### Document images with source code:

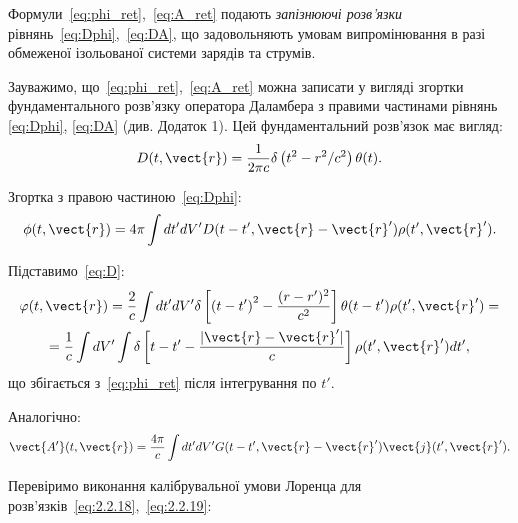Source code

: Формули~\eqref{eq:phi_ret},~\eqref{eq:A_ret} подають \textit{запізнюючі розв’язки} рівнянь~\eqref{eq:Dphi},~\eqref{eq:DA}, що задовольняють умовам
випромінювання в разі
обмеженої
ізольованої системи зарядів та струмів.

Зауважимо, що~\eqref{eq:phi_ret},~\eqref{eq:A_ret} можна записати у вигляді згортки фундаментального розв’язку оператора Даламбера з правими частинами
рівнянь
\eqref{eq:Dphi},
\eqref{eq:DA} (див. Додаток 1). Цей фундаментальний розв’язок має вигляд:
\begin{equation}\label{eq:D}
	D(t, \vect{r}) = \frac{1}{2\pi c} \delta \left( t^2 - r^2 / c^2 \right) \theta(t).
\end{equation}

Згортка з правою частиною~\eqref{eq:Dphi}:
\begin{equation}\label{eq:2.2.18}
	\phi (t, \vect{r}) = 4\pi \int dt' dV' D(t - t', \vect{r} - \vect{r}') \rho (t', \vect{r}').
\end{equation}

Підставимо~\eqref{eq:D}:
\begin{multline*}
	\varphi (t, \vect{r}) = \frac{2}{c} \int dt' dV' \delta \left[ \left( t - t' \right)^2 - \frac{(r - r')^2}{c^2} \right] \theta (t - t') \rho (t',
	\vect{r}') = \\
	= \frac{1}{c} \int dV' \int \delta \left[ t - t' - \frac{|\vect{r} - \vect{r}'|}{c} \right] \rho (t', \vect{r}') dt',
\end{multline*}
що збігається з~\eqref{eq:phi_ret} після інтегрування по $t'$.

Аналогічно:
\begin{equation}\label{eq:2.2.19}
	\vect{A'} (t, \vect{r}) = \frac{4\pi}{c} \int dt' dV' G(t - t', \vect{r} - \vect{r}') \vect{j} (t', \vect{r}').
\end{equation}

Перевіримо виконання калібрувальної умови Лоренца для розв’язків~\eqref{eq:2.2.18},~\eqref{eq:2.2.19}:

### Your instructions:
Every entry belongs in the answer exactly as written, but no picture does.

### Solution to the problem:
Source code

: Формули~\eqref{eq:phi_ret},~\eqref{eq:A_ret} подають \textit{запізнюючі розв’язки} рівнянь~\eqref{eq:Dphi},~\eqref{eq:DA}, що задовольняють умовам
випромінювання в разі
обмеженої
ізольованої системи зарядів та струмів.

Зауважимо, що~\eqref{eq:phi_ret},~\eqref{eq:A_ret} можна записати у вигляді згортки фундаментального розв’язку оператора Даламбера з правими частинами
рівнянь
\eqref{eq:Dphi},
\eqref{eq:DA} (див. Додаток 1). Цей фундаментальний розв’язок має вигляд:
\begin{equation}\label{eq:D}
	D(t, \vect{r}) = \frac{1}{2\pi c} \delta \left( t^2 - r^2 / c^2 \right) \theta(t).
\end{equation}

Згортка з правою частиною~\eqref{eq:Dphi}:
\begin{equation}\label{eq:2.2.18}
	\phi (t, \vect{r}) = 4\pi \int dt' dV' D(t - t', \vect{r} - \vect{r}') \rho (t', \vect{r}').
\end{equation}

Підставимо~\eqref{eq:D}:
\begin{multline*}
	\varphi (t, \vect{r}) = \frac{2}{c} \int dt' dV' \delta \left[ \left( t - t' \right)^2 - \frac{(r - r')^2}{c^2} \right] \theta (t - t') \rho (t',
	\vect{r}') = \\
	= \frac{1}{c} \int dV' \int \delta \left[ t - t' - \frac{|\vect{r} - \vect{r}'|}{c} \right] \rho (t', \vect{r}') dt',
\end{multline*}
що збігається з~\eqref{eq:phi_ret} після інтегрування по $t'$.

Аналогічно:
\begin{equation}\label{eq:2.2.19}
	\vect{A'} (t, \vect{r}) = \frac{4\pi}{c} \int dt' dV' G(t - t', \vect{r} - \vect{r}') \vect{j} (t', \vect{r}').
\end{equation}

Перевіримо виконання калібрувальної умови Лоренца для розв’язків~\eqref{eq:2.2.18},~\eqref{eq:2.2.19}:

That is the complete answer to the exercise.